As the employer, you are responsible for hiring, firing, on-boarding, and distributing and filing paperwork for contract workers.

You should be solely responsible for running payroll. Before paying contract employees, you must withhold taxes and other deductions from their wages. And, you need to contribute the employer portion of taxes. Then, you must file tax forms and remit withheld taxes to the IRS and other government agencies.

Offering benefits, like health insurance, retirement plans, etc., is also the responsibility of the contract worker’s employer.

You will also need to deal with required employer insurances, like unemployment and workers’ compensation insurance. And, it’s your job to purchase other types of insurance, like general liability insurance.
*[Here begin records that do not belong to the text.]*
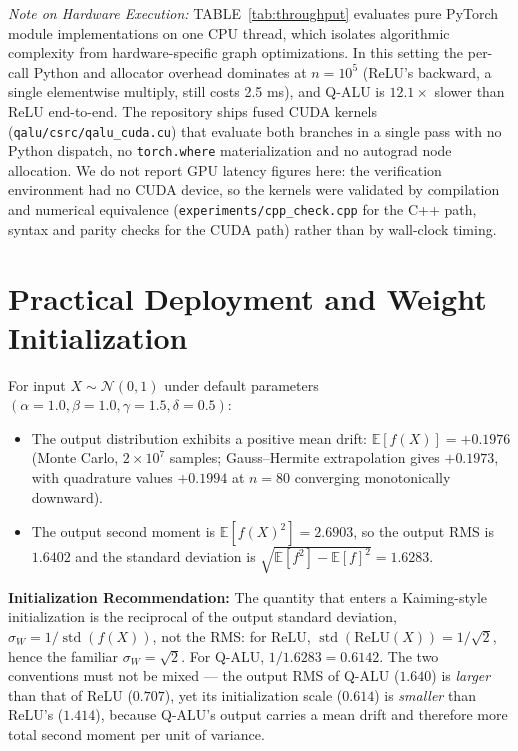 \documentclass[conference]{IEEEtran}
\begin{document}
\textit{Note on Hardware Execution:} TABLE~\ref{tab:throughput} evaluates pure PyTorch module implementations on one CPU thread, which isolates algorithmic complexity from hardware-specific graph optimizations. In this setting the per-call Python and allocator overhead dominates at $n = 10^{5}$ (ReLU's backward, a single elementwise multiply, still costs 2.5 ms), and Q-ALU is $12.1\times$ slower than ReLU end-to-end. The repository ships fused CUDA kernels (\texttt{qalu/csrc/qalu\_cuda.cu}) that evaluate both branches in a single pass with no Python dispatch, no \texttt{torch.where} materialization and no autograd node allocation. We do not report GPU latency figures here: the verification environment had no CUDA device, so the kernels were validated by compilation and numerical equivalence (\texttt{experiments/cpp\_check.cpp} for the C++ path, syntax and parity checks for the CUDA path) rather than by wall-clock timing.

\section{Practical Deployment and Weight Initialization}
For input $X \sim \mathcal{N}(0, 1)$ under default parameters $(\alpha=1.0, \beta=1.0, \gamma=1.5, \delta=0.5)$:
\begin{itemize}
    \item The output distribution exhibits a positive mean drift: $\mathbb{E}[f(X)] = +0.1976$ (Monte Carlo, $2 \times 10^{7}$ samples; Gauss--Hermite extrapolation gives $+0.1973$, with quadrature values $+0.1994$ at $n=80$ converging monotonically downward).
    \item The output second moment is $\mathbb{E}[f(X)^2] = 2.6903$, so the output RMS is $1.6402$ and the standard deviation is $\sqrt{\mathbb{E}[f^2] - \mathbb{E}[f]^2} = 1.6283$.
\end{itemize}

\textbf{Initialization Recommendation:}
The quantity that enters a Kaiming-style initialization is the reciprocal of the output standard deviation, $\sigma_W = 1/\operatorname{std}(f(X))$, not the RMS: for ReLU, $\operatorname{std}(\text{ReLU}(X)) = 1/\sqrt{2}$, hence the familiar $\sigma_W = \sqrt{2}$. For Q-ALU, $1/1.6283 = 0.6142$. The two conventions must not be mixed --- the output RMS of Q-ALU ($1.640$) is \emph{larger} than that of ReLU ($0.707$), yet its initialization scale ($0.614$) is \emph{smaller} than ReLU's ($1.414$), because Q-ALU's output carries a mean drift and therefore more total second moment per unit of variance.
\end{document}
Follow federal, state, and local laws, including minimum wage and overtime laws, Title VII of the Civil Rights Act of 1964, the Equal Pay Act, and the Americans with Disabilities Act of 1990, to name a few.

Your client comes up with tasks for the contract worker. It is helpful if the client reports how the contract staffing worker is doing on those tasks as well as areas the worker can improve in. It is your responsibility to relay any evaluations you receive to your contract workers.

Is Co-Employment allowed outside the USA?

The truth is that co-employment is still some what of a grey area. However, this type of employment relationship has only been legally recognized and approved in the USA. In Canada and other countries around the world it is not legally for two entities to co-employ a worker. You may see many organizations marketing “International PEO” services, but that is just a marketing tactic. The key component to a PEO is that they offer co-employment. So organizations marketing “international PEO services” are truly just EORs trying to get the attention of buyers looking for PEOs.

Better safe than sorry: Avoiding problems altogether

Because problems with being viewed as joint employers are becoming more prevalent, some companies might be hesitant to use your services. It is your responsibility to ensure that your clients will not be dragged into a joint employment situation. And, it is your responsibility to prevent joint employment problems from coming up.

One way to be sure your co-employment relationship isn’t viewed as a joint employer relationship is to prevent the problem entirely. You can hand over full control to a back-office provider, like FoxHire. The back-office provider then acts as the employer so neither you or your client are viewed as joint employers.